Mussel-inspired bifunctional coating for long-term stability of oral implants

Peri-implantitis and osseointegration failure present considerable challenges to the prolonged stability of oral implants. To address these issues, there is an escalating demand for a resilient implant surface coating that seamlessly integrates antimicrobial features to combat bacteria-induced peri‑implantitis, and osteogenic properties to promote bone formation. In the present study, a bio-inspired poly(amidoamine) dendrimer (DA-PAMAM-NH₂) is synthesized by utilizing a mussel protein (DA) known for its strong adherence to various materials. Conjugating DA with PAMAM-NH₂, inherently endowed with antibacterial and osteogenic properties, results in a robust and multifunctional coating. Robust adhesion between DA-PAMAM-NH₂ and the titanium alloy surface is identified using confocal laser scanning microscopy (CLSM) and attenuated total reflectance-infrared (ATR-IR) spectroscopy. Following a four-week immersion of the coated titanium alloy surface in simulated body fluid (SBF), the antimicrobial activity and superior osteogenesis of the DA-PAMAM-NH₂-coated surface remain stable. In contrast, the bifunctional effects of the PAMAM-NH₂-coated surface diminish after the same immersion period.

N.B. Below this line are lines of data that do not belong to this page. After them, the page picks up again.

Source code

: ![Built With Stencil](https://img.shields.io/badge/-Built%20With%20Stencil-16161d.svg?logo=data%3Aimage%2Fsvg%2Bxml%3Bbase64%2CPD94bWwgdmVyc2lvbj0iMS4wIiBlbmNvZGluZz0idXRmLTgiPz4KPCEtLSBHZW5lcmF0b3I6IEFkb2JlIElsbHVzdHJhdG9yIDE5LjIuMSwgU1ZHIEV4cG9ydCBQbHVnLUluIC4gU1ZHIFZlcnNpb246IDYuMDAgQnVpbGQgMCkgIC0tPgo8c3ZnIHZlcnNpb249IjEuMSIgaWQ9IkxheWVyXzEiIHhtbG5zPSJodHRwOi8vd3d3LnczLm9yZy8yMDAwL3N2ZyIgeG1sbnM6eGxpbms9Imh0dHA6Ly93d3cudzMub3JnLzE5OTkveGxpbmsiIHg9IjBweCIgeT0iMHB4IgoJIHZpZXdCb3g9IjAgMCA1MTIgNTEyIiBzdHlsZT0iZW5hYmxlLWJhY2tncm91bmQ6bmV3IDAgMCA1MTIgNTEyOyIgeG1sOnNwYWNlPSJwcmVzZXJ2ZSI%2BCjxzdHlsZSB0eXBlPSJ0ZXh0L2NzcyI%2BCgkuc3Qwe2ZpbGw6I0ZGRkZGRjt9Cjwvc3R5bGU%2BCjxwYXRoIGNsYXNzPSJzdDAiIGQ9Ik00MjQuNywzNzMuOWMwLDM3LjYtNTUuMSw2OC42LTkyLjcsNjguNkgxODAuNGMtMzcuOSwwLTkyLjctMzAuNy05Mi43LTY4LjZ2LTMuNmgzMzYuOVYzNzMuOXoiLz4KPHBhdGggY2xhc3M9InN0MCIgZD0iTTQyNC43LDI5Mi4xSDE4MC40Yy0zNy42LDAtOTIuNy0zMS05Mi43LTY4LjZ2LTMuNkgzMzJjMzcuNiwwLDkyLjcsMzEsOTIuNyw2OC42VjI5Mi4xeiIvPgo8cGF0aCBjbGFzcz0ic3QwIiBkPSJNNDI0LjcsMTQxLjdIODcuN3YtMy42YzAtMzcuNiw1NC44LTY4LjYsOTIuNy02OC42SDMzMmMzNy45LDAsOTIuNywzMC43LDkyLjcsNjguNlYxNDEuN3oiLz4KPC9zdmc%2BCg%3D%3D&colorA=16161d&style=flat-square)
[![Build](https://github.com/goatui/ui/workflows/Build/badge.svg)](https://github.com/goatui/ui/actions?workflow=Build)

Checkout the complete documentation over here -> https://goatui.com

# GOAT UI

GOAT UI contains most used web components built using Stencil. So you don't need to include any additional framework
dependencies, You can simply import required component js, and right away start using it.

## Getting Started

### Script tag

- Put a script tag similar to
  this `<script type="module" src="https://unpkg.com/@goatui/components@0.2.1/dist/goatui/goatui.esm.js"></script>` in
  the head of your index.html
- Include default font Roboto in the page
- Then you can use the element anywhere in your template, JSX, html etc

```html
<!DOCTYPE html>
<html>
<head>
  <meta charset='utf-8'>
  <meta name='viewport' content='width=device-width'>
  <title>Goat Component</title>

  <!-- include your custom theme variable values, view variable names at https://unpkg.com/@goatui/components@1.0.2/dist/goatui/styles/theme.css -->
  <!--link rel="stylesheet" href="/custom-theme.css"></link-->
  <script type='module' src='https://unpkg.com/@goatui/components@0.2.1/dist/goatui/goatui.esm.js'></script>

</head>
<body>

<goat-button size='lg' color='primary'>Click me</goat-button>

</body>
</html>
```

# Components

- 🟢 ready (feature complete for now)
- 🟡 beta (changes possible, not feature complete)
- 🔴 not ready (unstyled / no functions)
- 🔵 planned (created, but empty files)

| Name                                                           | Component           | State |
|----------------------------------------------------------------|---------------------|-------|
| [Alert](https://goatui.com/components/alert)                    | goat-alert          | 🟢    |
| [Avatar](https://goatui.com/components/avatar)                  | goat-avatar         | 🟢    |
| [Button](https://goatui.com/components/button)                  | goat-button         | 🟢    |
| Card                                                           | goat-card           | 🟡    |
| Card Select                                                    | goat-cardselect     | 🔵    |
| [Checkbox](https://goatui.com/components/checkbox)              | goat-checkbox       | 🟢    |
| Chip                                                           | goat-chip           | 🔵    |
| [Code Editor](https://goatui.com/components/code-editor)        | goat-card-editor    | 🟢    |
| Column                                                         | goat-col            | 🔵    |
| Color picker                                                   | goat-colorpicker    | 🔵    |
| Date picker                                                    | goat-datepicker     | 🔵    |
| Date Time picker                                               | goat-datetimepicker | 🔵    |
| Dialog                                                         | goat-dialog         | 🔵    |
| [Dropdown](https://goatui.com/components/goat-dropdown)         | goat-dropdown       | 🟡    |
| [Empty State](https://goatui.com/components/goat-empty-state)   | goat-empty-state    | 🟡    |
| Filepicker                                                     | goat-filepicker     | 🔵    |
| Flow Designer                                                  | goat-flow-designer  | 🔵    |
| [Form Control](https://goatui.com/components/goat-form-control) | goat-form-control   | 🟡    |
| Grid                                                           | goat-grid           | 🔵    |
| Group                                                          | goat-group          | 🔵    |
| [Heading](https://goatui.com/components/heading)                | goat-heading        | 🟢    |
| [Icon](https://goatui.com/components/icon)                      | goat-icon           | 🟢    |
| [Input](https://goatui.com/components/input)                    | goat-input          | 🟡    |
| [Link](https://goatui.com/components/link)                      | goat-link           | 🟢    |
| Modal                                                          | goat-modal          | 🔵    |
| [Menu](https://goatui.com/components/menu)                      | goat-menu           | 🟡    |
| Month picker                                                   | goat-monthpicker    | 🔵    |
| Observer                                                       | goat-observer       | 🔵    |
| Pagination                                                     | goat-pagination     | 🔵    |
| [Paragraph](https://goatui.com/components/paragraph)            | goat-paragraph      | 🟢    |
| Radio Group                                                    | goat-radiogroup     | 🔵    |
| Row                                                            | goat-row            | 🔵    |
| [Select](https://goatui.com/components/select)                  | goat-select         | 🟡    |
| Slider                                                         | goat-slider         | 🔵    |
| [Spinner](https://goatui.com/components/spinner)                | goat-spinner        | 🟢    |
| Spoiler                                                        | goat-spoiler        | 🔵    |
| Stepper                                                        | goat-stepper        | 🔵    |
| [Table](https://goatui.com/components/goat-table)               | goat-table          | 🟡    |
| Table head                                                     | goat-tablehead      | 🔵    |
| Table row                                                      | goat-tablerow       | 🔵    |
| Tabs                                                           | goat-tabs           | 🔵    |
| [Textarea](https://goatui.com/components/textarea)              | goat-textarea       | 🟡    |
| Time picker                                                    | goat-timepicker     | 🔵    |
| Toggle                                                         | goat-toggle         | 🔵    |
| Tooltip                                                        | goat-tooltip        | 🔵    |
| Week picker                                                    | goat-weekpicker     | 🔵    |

In vivo animal experiments validate the enduring antimicrobial and osteogenic properties of DA-PAMAM-NH₂-coated titanium alloy implants, significantly enhancing the long-term stability of the implants. This innovative coating holds promise for addressing the multifaceted challenges associated with peri‑implantitis and osseointegration failure in titanium-based implants.

Statement of significance

Prolonged stability of oral implants remains a clinically-significant challenge. Peri-implantitis and osseointegration failure are two important contributors to the poor stability of oral implants. The present study developed a mussel-bioinspired poly(amidoamine) dendrimer (DA-PAMAM-NH₂) for a resilient implant surface coating that seamlessly integrates antimicrobial features to combat bacteria-induced peri‑implantitis, and osteogenic properties to promote bone formation to extend the longevity of oral implants.